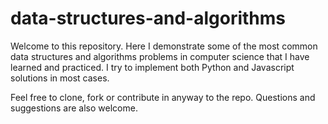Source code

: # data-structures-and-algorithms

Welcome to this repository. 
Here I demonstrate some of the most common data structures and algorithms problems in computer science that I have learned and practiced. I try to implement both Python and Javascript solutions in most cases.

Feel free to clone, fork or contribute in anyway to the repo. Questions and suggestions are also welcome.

++++++++

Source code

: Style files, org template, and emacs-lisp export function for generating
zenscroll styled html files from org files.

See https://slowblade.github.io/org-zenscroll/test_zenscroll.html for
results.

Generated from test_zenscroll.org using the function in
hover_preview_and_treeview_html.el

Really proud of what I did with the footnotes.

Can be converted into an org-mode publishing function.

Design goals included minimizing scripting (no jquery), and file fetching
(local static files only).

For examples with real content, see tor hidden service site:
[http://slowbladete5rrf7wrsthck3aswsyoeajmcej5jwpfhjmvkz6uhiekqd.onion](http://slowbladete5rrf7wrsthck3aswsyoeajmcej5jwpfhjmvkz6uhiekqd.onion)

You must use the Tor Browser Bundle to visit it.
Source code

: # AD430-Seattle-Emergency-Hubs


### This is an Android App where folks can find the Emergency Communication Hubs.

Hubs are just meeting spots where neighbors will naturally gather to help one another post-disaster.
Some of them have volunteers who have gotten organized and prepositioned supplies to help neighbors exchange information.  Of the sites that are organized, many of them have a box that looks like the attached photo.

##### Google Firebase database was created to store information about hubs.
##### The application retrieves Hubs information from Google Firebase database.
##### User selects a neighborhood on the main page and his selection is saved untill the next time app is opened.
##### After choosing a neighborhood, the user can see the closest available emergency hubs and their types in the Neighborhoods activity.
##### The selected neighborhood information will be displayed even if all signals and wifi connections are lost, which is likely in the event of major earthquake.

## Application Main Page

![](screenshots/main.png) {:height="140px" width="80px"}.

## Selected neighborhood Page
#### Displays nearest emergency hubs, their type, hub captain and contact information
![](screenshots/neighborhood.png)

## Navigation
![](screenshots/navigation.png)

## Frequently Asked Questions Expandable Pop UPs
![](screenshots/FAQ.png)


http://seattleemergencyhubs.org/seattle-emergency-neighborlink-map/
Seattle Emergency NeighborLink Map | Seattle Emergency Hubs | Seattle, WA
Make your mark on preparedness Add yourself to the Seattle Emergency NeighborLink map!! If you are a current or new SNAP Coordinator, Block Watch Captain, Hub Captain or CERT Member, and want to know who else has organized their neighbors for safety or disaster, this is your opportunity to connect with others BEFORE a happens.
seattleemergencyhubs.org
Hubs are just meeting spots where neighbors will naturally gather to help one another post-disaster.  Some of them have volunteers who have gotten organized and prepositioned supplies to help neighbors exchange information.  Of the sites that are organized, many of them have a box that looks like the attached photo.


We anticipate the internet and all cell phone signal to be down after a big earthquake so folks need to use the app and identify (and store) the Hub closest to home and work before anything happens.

++++++++

- [WORK ITEM]:
Which lines in the data above hold the word "screenshots"? Return each of them.

- [RESPONSE AREA]:
![](screenshots/main.png) {:height="140px" width="80px"}.
![](screenshots/neighborhood.png)
![](screenshots/navigation.png)
![](screenshots/FAQ.png)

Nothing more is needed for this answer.